*Task details*
When a line below contains the string "textbf", show that line.

[Task input — start]

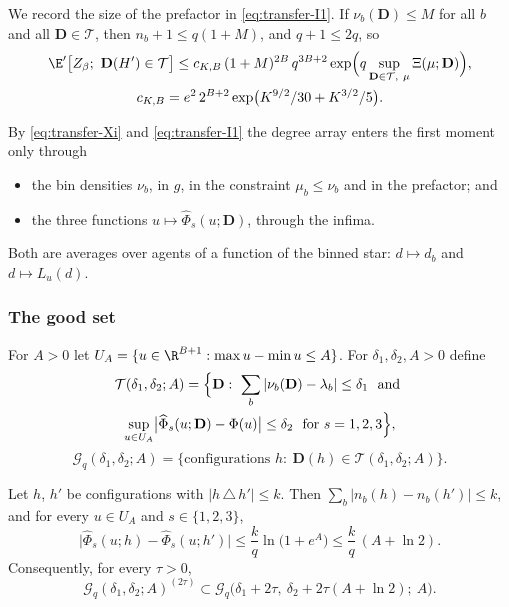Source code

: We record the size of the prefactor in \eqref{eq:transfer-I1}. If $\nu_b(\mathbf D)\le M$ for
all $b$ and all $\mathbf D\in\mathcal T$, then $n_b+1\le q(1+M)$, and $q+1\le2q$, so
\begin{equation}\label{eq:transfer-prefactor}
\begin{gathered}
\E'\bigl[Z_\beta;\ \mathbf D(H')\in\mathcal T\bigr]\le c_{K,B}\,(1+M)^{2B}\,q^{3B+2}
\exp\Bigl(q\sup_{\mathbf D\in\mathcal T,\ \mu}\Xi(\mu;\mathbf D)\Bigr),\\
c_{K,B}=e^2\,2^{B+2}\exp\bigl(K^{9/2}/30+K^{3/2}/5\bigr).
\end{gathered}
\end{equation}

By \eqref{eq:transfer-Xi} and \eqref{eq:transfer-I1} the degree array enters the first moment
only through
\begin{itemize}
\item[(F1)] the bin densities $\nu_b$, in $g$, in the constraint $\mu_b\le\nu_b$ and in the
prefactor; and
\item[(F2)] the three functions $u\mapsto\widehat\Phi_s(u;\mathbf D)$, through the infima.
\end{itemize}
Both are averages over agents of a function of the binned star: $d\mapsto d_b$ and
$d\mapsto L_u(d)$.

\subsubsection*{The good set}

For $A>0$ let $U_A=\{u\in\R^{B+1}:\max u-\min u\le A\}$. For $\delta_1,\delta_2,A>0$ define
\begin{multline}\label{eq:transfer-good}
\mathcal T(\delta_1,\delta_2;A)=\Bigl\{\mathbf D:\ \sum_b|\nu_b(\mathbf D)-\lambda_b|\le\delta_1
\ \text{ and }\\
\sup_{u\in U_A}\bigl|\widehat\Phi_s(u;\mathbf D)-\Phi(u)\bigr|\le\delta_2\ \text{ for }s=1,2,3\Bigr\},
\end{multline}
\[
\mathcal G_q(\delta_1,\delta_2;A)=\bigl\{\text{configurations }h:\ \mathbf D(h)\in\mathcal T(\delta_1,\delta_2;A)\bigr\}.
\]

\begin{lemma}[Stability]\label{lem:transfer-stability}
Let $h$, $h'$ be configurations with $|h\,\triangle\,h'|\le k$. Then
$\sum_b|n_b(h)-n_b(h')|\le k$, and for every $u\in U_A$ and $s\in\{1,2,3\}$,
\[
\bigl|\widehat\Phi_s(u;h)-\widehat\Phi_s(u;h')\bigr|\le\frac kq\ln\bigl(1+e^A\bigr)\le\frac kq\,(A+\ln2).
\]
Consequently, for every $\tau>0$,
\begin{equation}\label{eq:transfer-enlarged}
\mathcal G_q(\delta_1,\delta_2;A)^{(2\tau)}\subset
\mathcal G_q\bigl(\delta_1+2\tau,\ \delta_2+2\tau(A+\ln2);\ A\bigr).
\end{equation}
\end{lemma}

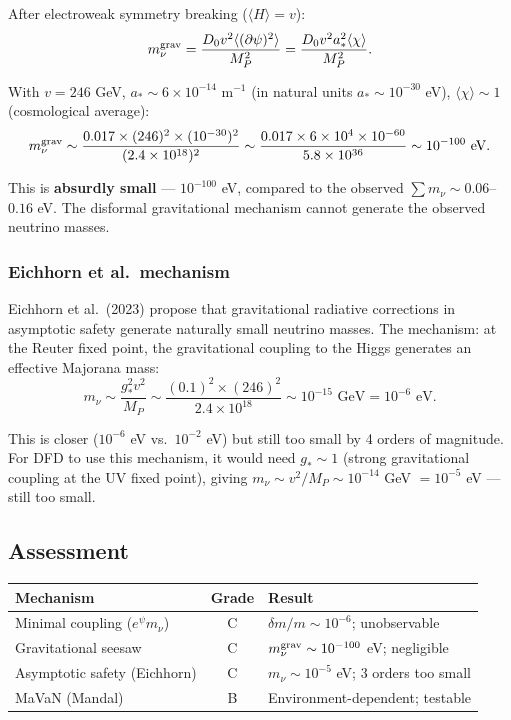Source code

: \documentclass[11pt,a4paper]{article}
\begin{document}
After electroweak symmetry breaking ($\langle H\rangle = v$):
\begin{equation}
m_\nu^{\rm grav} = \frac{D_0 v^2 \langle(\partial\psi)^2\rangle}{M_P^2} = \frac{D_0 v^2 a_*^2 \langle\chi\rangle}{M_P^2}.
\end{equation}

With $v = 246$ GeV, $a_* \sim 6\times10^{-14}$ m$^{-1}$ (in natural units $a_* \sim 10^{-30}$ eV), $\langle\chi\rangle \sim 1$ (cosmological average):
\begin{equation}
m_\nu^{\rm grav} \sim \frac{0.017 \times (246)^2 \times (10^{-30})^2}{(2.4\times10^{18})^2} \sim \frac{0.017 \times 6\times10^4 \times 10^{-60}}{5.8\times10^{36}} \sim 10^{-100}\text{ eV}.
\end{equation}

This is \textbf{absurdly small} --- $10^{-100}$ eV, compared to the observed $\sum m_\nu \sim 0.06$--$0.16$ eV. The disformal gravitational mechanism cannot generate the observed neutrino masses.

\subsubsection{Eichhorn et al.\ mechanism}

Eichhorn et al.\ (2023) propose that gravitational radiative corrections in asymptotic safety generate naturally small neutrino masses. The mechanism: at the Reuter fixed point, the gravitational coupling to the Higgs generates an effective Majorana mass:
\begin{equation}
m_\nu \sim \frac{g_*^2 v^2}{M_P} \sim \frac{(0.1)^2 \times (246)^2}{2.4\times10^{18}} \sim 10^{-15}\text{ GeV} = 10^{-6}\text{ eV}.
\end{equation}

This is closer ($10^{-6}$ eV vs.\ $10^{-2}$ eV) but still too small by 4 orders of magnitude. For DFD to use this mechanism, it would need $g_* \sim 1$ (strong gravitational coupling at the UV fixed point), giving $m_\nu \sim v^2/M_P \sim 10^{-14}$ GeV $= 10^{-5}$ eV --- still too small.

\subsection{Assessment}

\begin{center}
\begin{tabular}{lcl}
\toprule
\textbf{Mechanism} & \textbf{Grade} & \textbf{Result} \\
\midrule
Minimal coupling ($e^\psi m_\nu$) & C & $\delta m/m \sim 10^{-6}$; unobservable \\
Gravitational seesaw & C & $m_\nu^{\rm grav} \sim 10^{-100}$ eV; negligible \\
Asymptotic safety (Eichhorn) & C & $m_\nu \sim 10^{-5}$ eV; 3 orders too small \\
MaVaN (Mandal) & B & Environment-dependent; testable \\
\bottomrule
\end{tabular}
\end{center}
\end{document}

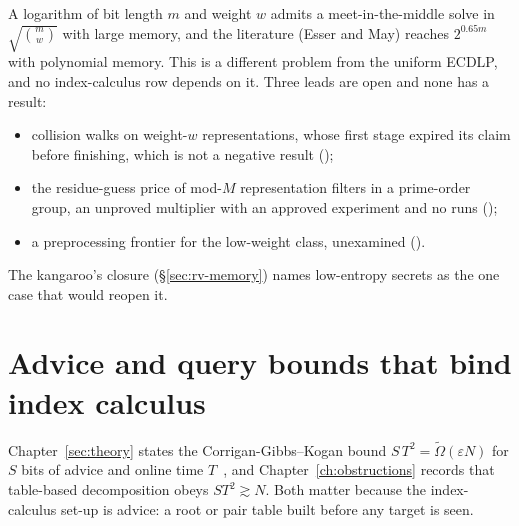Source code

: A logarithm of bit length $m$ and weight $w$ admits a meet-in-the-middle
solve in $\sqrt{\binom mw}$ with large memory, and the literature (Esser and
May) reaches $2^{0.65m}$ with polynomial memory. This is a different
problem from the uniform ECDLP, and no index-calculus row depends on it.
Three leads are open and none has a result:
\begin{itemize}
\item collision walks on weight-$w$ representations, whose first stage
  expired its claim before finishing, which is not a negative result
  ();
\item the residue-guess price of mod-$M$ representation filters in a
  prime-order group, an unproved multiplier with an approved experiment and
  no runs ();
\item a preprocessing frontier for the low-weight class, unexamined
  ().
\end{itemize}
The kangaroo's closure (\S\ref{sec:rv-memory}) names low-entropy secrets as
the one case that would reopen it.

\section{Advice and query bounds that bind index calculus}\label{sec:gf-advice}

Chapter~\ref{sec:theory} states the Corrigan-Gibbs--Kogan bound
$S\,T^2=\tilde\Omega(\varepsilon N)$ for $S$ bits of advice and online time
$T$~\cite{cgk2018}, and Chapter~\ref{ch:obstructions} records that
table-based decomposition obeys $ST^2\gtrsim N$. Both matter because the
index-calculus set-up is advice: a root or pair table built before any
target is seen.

[Task input — finish]
[Task input — start]

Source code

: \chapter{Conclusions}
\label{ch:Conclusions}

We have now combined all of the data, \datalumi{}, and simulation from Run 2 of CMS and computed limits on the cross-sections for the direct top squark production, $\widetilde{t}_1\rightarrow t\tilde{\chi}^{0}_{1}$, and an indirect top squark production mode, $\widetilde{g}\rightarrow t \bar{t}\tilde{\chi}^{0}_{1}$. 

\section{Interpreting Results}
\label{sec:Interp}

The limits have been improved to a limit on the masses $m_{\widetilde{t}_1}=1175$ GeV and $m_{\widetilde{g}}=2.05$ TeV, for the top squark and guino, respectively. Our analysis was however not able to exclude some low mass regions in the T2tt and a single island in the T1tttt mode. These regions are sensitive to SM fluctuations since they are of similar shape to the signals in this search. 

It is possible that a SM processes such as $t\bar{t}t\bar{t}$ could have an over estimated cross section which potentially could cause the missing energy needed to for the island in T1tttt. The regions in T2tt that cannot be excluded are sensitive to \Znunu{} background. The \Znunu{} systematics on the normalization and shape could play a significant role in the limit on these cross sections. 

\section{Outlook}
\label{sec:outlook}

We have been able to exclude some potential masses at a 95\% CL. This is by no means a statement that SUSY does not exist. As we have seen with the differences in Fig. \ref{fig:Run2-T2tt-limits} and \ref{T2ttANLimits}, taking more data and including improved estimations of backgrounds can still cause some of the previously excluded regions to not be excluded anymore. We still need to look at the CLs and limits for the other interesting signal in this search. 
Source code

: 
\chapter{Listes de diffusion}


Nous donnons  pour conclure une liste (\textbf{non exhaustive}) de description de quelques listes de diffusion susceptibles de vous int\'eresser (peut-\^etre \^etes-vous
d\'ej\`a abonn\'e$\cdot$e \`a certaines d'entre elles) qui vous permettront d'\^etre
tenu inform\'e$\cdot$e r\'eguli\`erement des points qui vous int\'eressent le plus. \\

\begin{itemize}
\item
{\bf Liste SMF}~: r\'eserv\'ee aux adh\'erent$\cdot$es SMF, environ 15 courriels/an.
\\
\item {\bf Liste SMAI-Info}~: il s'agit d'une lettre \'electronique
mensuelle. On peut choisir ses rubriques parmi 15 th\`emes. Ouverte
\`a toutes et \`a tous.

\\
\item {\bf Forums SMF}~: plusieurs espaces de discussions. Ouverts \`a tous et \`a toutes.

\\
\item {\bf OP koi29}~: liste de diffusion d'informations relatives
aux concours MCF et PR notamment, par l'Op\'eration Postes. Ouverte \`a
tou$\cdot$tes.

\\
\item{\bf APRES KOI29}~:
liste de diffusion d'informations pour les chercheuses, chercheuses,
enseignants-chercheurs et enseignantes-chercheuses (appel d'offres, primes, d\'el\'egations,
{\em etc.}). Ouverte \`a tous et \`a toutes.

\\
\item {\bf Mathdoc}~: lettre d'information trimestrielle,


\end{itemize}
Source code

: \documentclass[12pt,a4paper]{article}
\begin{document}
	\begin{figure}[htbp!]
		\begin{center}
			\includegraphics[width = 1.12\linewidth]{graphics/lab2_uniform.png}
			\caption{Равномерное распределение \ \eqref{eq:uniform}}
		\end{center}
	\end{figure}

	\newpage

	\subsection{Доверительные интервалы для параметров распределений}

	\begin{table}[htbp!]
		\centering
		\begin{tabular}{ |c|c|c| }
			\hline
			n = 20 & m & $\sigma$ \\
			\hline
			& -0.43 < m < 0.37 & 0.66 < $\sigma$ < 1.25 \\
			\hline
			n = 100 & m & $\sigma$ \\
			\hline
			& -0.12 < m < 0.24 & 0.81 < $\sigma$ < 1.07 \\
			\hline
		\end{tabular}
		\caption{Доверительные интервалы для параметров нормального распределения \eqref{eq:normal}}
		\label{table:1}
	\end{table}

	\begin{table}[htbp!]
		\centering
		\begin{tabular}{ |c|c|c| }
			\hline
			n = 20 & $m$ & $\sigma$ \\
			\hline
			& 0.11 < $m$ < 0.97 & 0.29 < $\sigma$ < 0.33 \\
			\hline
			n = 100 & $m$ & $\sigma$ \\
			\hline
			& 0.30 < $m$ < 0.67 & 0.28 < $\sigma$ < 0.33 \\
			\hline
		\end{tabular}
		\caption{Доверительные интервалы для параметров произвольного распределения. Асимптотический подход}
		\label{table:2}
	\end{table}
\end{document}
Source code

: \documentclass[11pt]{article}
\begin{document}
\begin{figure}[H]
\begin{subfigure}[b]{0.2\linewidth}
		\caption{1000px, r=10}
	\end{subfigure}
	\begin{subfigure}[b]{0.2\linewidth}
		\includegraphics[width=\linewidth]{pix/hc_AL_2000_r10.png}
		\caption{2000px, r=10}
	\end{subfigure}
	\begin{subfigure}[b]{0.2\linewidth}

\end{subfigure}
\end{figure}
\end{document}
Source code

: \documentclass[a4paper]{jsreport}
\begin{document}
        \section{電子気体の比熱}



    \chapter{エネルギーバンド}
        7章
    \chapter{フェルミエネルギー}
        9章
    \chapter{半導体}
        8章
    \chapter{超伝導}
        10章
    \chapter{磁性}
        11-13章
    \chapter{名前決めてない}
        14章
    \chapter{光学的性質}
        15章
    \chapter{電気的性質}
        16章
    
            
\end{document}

[Task input — finish]
[Task input — start]

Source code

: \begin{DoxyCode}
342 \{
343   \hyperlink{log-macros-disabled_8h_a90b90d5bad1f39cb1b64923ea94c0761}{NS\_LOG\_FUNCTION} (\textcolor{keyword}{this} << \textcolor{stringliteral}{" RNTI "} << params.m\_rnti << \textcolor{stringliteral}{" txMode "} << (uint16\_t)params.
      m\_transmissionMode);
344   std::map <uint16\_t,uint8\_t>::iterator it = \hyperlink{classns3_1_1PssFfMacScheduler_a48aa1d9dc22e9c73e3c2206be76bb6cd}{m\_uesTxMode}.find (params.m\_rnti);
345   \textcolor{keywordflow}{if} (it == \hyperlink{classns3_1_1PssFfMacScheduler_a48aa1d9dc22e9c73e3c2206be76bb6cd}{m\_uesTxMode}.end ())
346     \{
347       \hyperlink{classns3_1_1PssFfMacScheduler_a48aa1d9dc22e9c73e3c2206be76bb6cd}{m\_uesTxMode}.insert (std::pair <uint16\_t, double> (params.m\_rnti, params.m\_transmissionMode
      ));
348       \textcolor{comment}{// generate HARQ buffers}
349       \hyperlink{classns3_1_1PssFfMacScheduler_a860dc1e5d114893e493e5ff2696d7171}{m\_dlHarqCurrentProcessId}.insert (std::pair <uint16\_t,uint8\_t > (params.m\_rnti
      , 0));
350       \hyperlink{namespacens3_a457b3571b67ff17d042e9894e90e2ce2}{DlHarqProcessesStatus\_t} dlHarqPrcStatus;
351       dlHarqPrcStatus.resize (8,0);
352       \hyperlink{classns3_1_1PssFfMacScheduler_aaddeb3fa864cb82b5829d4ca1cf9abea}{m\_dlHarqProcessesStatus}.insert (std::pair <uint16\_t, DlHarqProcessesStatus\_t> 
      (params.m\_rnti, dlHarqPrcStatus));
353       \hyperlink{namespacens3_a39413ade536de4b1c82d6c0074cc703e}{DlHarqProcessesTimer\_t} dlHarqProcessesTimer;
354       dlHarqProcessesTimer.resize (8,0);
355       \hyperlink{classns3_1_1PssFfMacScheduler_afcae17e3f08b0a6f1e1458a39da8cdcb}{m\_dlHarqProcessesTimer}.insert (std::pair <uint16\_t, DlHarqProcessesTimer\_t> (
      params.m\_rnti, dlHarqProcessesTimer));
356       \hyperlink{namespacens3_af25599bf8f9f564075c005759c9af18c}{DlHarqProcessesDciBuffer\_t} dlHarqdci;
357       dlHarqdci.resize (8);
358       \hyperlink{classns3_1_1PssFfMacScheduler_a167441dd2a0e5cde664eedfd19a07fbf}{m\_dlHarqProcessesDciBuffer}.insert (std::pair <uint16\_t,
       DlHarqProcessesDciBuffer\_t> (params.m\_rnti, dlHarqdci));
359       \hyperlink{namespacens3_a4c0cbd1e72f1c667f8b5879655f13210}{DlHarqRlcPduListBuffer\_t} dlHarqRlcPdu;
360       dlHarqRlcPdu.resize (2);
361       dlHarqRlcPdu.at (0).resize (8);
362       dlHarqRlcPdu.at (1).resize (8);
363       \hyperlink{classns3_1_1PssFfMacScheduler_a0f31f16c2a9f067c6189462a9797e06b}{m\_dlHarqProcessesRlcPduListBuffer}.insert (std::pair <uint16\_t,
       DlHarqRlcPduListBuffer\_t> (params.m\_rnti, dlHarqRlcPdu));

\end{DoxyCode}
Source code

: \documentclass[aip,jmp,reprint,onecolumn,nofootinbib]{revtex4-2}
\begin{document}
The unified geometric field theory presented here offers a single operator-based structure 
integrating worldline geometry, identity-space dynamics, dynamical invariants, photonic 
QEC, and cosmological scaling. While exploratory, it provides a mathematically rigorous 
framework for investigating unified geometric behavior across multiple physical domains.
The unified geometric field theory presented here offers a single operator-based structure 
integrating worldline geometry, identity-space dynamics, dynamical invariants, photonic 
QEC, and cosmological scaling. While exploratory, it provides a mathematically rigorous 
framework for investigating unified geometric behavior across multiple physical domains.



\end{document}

[Task input — finish]

*Answer for this exercise*
This is \textbf{absurdly small} --- $10^{-100}$ eV, compared to the observed $\sum m_\nu \sim 0.06$--$0.16$ eV. The disformal gravitational mechanism cannot generate the observed neutrino masses.
\textbf{Mechanism} & \textbf{Grade} & \textbf{Result} \\
Nous donnons  pour conclure une liste (\textbf{non exhaustive}) de description de quelques listes de diffusion susceptibles de vous int\'eresser (peut-\^etre \^etes-vous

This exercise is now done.